Disclaimer: this is alpha-quality code, and the API is not yet stable
Schemaless is a Python module that implements the pattern described by Bret Taylor in his post How FriendFeed uses MySQL to store schema-less data. There are a couple of other Python modules out there that do this already. Here's how schemaless is different:
- Only MySQL is supported. That said, I'd love to add SQLite support in the future.
- Sharding isn't yet supported. Should be pretty straightforward to implement, though.
- There's an optional "ORM" (which isn't really relational) implemented as
schemaless.orm
. The "ORM" really is optional, and the interface described by FriendFeed is all usable and decoupled from the session/object stuff. - The ORM is designed to be mostly declarative and easy to use. That means that
you can say, "I have have a document type
User
, and please can I have an index on(user_id)
, and I'd also like an index on(first_name, last_name)
please." The ORM will then create the necessary index tables and automatically update them when you add new users; it will also know how to pick the most specific index, given an arbitrary query.
The code exported under the schemaless
module exactly mimics the behavior and
interface described by FriendFeed.
Consider the following MySQL database schema:
CREATE TABLE entities (
added_id INT NOT NULL AUTO_INCREMENT PRIMARY KEY,
id BINARY(16) NOT NULL,
updated TIMESTAMP NOT NULL DEFAULT CURRENT_TIMESTAMP,
body MEDIUMBLOB,
UNIQUE KEY (id),
KEY (updated)
) ENGINE=InnoDB;
CREATE TABLE index_user_id (
entity_id BINARY(16) NOT NULL UNIQUE,
user_id CHAR(32) NOT NULL,
PRIMARY KEY (user_id, entity_id)
) ENGINE=InnoDB;
CREATE TABLE index_user_name (
entity_id BINARY(16) NOT NULL UNIQUE,
first_name VARCHAR(255) NOT NULL,
last_name VARCHAR(255) NOT NULL,
PRIMARY KEY (first_name, last_name, entity_id)
) ENGINE=InnoDB;
CREATE TABLE index_foo (
entity_id BINARY(16) NOT NULL UNIQUE,
bar INTEGER NOT NULL,
PRIMARY KEY (bar, entity_id)
) ENGINE=InnoDB;
The meaning of all of these tables should be clear to you if you've read Bret's blog post. The following code is a simple example of the interface that Schemaless provides:
import schemaless
from schemaless import c
ds = schemaless.DataStore(mysql_shards=['localhost:3306'], user='foo', password='foo', database='foo')
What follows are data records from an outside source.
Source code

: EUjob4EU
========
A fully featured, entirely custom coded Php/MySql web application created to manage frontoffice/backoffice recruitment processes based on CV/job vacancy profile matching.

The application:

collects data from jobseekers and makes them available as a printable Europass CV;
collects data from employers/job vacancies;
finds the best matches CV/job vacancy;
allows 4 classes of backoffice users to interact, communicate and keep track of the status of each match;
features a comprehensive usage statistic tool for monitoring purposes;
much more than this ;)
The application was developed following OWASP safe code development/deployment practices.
# declare which indexes are available
user = ds.define_index('index_user_id', ['user_id'])
user_name = ds.define_index('index_user_name', ['first_name', 'last_name'])
foo = ds.define_index('index_foo', ['bar'])
# automatically knows that index entries should be created in index_user_id and
# index_user_name, based on the keys in the row given
row = ds.put({'first_name': 'evan', 'last_name': 'klitzke', 'user_id': schemaless.guid()})
# query based on user_id, using the index defined by 'index_user_id'
print user.query(c.user_id == row.user_id)
# query based on first/last name, using the index defined by 'index_user_name'
print user_name.query(c.first_name == 'evan', c.last_name == 'klitzke')
There's an optional ORM layer, exported via the module schemaless.orm
. When
you use the ORM layer you can use indexes declaratively, and Schemaless can
automatically pick the correct index to use based on your query. The ORM layer
also knows how to do queries when a full index isn't available (e.g. if you add
a query restriction that isn't fully covered by an index).
The best way to get a feel for the ORM is to look at the example in
examples/blog/main.py
. This is the implementation of a trivial "blog"
application that uses Schemaless and Tornado. It's only about a hundred lines of
code, and shows a few different working parts interacting together.
There's a class called IndexUpdater
exported by the schemaless
module that
provides a basic template for batches that add/update/prune indexes. It's
probably easiest to understand how it works if you look at the source code for
it, which provides an example of a batch that adds a new index in the module
documentation. Look under schemaless/batch.py
.